[Task statement] Copy every line of the data in which the word "déchéance" occurs.

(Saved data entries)
════════════════

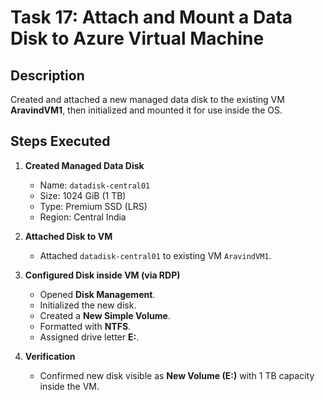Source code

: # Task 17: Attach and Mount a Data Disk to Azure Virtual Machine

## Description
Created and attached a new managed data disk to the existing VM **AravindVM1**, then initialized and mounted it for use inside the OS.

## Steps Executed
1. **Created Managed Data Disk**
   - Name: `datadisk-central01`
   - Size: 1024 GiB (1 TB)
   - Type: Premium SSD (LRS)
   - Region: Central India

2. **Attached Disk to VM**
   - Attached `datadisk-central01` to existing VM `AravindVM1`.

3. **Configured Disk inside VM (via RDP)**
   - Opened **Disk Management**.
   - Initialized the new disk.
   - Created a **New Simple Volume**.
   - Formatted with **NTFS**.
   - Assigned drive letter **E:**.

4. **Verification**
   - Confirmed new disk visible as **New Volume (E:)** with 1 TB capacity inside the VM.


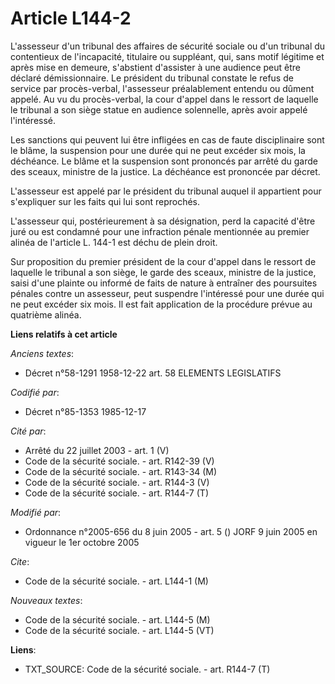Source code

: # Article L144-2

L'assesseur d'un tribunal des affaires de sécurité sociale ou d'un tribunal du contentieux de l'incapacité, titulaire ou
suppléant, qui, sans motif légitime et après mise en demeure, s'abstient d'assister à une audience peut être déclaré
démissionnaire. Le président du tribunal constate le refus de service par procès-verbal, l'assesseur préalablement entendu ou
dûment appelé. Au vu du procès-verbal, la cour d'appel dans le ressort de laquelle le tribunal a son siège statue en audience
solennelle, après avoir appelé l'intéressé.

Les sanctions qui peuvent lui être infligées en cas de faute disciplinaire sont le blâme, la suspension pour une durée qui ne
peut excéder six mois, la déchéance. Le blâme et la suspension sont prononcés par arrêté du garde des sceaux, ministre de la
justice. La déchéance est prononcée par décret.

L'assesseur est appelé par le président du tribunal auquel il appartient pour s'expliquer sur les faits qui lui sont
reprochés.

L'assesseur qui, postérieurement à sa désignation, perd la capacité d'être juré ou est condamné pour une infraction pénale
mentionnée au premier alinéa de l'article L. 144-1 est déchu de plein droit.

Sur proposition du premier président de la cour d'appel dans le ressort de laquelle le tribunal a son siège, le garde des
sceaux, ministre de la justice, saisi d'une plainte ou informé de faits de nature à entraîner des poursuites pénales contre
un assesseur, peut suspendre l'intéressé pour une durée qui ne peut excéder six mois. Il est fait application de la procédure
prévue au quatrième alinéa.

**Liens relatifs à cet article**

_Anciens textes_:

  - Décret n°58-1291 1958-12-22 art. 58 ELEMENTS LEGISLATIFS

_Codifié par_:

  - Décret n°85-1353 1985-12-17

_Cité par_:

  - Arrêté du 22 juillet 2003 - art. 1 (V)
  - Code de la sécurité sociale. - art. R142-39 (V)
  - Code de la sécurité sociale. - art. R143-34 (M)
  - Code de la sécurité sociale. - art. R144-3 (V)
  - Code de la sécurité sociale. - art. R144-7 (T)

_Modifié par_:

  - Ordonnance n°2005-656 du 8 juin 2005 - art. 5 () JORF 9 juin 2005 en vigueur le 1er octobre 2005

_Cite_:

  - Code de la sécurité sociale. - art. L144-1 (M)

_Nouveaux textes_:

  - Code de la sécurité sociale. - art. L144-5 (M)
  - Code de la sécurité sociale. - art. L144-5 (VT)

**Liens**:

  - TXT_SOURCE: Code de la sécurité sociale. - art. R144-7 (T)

════════════════

[Exercise answer]
peut excéder six mois, la déchéance. Le blâme et la suspension sont prononcés par arrêté du garde des sceaux, ministre de la
justice. La déchéance est prononcée par décret.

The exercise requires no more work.